Et toutes ces considérations, ça n’est pas une posture. Ça obéit à une idée noble et impérieuse : dans notre système de valeurs, on veut persister à croire que jusqu’au dernier moment, jusqu’à l’instant décisif où le choix s’exprime par le geste, un homme est capable de se raviser, de choisir de ne pas franchir la ligne rouge … mais pour cela, encore faut-il qu’il ait une visibilité, une conscience, une compréhension pleine et entière de la situation pour, en cas de transgression, être sanctionné à la hauteur du risque consciemment pris.

En droit, cette idée, c’est la source de toute chose. C’est elle la première, qui rend possible l’application des autres principes : principe de prévisibilité (je dois avoir suffisamment d’informations pour évaluer le risque pénal et choisir de ne pas le prendre) / principe de responsabilité individuelle (j’avais la possibilité de ne pas prendre le risque, je l’ai pris, moi seul dois en conséquence être sanctionné). Autant vous dire que j’ai eu du mal à faire comprendre ces principes à monsieur Amri.

 

Maître Haeri : alors, lorsque Monsieur l’AG dans ses réquiz nous indique : « dans ces conditions, les trois sont conscients de la radicalisation des frères, et l’intention est parfaitement établie ». C’est juridiquement faux. A supposer la connaissance d’Amri de la radicalisation des frères établie, l’accusation doit encore faire l’effort supplémentaire de prouver que l’acte matériel a été commis, au moment où il a été commis, avec la volonté de provoquer un acte lésionnaire, et pas n’importe lequel, criminel, terroriste. Et ça, ça n’est pas le dol spécial, c’est le dol général !

 

Maître Haeri : « alors je connais l’état de la jurisprudence (…). Ces décisions disent toujours ce que l’AMT n’est pas ; comment il convient de ne pas l’appliquer.
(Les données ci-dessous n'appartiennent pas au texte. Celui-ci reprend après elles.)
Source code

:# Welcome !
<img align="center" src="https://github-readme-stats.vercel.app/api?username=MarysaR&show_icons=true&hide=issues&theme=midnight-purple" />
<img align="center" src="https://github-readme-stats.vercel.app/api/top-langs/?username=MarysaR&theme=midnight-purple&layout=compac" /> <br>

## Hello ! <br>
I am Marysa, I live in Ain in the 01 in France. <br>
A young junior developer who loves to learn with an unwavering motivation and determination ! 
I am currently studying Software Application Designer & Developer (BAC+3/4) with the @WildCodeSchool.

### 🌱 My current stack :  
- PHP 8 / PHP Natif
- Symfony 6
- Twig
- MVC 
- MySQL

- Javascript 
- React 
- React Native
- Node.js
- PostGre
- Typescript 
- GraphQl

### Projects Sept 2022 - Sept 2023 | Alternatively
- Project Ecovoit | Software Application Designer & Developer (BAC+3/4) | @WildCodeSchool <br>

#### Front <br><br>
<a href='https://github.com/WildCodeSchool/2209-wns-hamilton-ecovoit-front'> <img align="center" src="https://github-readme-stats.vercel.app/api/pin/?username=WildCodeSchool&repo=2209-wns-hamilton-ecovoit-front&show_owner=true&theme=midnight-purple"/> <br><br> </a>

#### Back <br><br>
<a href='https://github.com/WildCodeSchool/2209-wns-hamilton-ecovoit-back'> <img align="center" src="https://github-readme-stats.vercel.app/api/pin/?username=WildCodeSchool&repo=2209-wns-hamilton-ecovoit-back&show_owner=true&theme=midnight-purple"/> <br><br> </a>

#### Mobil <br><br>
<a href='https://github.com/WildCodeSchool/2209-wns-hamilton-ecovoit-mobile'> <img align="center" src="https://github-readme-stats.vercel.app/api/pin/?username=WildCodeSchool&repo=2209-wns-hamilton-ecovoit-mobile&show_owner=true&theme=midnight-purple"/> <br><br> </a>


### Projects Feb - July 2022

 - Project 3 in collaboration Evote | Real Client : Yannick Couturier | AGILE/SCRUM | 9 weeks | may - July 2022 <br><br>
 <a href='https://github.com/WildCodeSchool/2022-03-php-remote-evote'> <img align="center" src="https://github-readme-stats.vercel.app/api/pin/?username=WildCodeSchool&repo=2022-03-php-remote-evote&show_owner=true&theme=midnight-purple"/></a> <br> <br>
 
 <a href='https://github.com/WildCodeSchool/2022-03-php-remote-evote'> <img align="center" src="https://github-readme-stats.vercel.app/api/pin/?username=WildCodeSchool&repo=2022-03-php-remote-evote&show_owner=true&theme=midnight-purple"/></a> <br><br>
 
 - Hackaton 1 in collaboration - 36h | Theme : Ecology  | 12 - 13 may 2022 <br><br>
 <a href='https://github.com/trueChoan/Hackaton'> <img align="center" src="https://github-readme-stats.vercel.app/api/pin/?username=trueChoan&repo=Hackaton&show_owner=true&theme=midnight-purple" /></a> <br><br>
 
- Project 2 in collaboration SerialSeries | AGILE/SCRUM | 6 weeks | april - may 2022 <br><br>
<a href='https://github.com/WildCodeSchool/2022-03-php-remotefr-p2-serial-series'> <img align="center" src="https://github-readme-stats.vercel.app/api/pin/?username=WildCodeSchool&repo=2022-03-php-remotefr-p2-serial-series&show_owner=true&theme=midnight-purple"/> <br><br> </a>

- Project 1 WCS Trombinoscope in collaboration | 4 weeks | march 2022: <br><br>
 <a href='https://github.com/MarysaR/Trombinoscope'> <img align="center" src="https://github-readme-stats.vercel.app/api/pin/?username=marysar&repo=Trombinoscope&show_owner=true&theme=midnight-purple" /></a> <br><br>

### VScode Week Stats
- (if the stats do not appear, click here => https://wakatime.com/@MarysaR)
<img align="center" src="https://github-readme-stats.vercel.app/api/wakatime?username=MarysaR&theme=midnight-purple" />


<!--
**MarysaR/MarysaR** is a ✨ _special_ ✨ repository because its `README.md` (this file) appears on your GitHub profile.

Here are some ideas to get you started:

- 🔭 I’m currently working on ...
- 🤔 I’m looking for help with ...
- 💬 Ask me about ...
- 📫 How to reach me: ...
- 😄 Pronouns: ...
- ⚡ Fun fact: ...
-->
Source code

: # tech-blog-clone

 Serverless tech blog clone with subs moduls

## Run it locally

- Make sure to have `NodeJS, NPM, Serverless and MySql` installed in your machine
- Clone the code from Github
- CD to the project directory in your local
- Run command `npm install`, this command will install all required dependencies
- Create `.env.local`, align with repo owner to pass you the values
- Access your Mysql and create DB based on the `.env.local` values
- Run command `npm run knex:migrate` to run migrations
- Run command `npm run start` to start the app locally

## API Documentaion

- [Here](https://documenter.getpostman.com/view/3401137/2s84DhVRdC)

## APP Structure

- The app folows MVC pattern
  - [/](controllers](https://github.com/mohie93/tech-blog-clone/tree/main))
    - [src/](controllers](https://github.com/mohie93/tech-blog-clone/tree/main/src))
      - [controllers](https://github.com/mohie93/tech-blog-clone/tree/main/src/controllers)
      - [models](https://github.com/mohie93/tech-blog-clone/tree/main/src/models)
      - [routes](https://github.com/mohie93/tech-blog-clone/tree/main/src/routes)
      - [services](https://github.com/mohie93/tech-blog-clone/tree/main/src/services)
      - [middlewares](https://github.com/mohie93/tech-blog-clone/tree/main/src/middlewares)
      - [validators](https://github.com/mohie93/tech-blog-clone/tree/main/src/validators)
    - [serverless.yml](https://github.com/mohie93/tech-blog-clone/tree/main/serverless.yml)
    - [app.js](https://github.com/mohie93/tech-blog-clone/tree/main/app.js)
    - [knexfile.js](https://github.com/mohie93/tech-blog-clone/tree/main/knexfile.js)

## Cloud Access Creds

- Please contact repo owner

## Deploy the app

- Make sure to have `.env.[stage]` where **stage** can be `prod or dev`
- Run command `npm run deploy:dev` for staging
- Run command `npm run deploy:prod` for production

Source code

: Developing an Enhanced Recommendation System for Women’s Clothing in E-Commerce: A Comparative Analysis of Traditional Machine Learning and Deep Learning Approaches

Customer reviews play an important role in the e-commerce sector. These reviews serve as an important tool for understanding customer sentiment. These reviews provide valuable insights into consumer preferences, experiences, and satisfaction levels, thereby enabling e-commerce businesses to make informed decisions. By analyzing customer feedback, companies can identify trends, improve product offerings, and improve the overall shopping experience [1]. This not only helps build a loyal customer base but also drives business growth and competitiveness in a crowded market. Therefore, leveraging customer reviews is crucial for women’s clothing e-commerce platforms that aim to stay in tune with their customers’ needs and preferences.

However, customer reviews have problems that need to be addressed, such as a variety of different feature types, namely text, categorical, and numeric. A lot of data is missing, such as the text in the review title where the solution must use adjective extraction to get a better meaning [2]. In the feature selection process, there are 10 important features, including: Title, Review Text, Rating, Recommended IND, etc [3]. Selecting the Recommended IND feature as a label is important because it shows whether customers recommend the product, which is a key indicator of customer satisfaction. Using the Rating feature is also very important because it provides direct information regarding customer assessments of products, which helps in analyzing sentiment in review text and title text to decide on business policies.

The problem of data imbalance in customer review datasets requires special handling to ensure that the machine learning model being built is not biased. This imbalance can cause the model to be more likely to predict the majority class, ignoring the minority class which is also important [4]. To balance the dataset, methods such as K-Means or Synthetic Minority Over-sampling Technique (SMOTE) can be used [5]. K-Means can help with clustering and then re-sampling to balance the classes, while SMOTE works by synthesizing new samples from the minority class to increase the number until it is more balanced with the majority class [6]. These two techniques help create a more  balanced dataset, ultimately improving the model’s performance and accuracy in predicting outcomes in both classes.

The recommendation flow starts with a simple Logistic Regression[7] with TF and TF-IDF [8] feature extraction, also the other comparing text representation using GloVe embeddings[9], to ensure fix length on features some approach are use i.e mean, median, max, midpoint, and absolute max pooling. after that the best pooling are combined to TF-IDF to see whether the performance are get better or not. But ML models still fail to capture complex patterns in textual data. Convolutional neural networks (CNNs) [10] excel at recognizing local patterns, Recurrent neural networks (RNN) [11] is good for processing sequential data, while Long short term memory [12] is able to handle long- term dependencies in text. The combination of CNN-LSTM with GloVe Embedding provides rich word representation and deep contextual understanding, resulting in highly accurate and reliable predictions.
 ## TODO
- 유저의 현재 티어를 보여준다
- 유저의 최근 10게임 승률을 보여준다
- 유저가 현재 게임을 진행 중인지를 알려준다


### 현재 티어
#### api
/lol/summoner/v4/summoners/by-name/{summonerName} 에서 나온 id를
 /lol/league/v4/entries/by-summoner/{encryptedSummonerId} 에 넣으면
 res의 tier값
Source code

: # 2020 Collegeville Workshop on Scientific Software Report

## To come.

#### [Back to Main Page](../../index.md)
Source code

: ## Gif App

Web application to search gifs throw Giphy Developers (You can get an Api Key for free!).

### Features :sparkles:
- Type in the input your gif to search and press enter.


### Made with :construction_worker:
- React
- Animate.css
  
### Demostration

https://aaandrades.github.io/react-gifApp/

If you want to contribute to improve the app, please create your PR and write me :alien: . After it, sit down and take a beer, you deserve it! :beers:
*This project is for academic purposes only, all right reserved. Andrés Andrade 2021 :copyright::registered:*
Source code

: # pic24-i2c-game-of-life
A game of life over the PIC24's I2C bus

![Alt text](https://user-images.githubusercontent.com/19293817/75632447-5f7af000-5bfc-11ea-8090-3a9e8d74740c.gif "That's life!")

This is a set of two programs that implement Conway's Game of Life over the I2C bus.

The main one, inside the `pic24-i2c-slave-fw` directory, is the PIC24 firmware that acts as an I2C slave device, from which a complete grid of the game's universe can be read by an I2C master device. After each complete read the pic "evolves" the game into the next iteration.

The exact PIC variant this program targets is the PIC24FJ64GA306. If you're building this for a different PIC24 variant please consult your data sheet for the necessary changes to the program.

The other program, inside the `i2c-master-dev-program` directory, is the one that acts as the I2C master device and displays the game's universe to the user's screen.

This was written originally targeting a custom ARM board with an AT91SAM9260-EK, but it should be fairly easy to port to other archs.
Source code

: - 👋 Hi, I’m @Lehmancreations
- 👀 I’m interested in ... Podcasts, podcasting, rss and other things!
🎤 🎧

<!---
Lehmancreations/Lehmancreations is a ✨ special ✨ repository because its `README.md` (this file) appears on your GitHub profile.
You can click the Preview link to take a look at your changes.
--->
La jurisprudence du 12 juillet 2016, rappelle que l’AMT ne nécessite pas la caractérisation de la participation à la préparation des actes, mais a minima, celle de la participation à l’entente. La jurisprudence Merah du 7 octobre 2016 indique qu’il n’est pas nécessaire d’avoir une connaissance précise du projet final. (…) Soit, mais ces jurisprudences ne disent pas ce qu’il faut faire. Et dans ces conditions, il n’est peut-être pas inutile de suivre très sagement, le chemin du dol général. 

 

Maître Haeri : « en tout état de cause, il n’y a aucun risque à prendre ce chemin ; vous ne prendrez jamais un très grand risque à appliquer le droit comme il faut et dans le bon sens c’est-à-dire en exigeant qu’en matière d’AMT, et précisément, quand la matérialité est si faible, soit établie la conjugaison de deux choses qui ne se confondent pas : une connaissance éclairée de la situation et une volonté clairement tendue, en dépit de cette connaissance, vers la lésion sociale, criminelle et terroriste.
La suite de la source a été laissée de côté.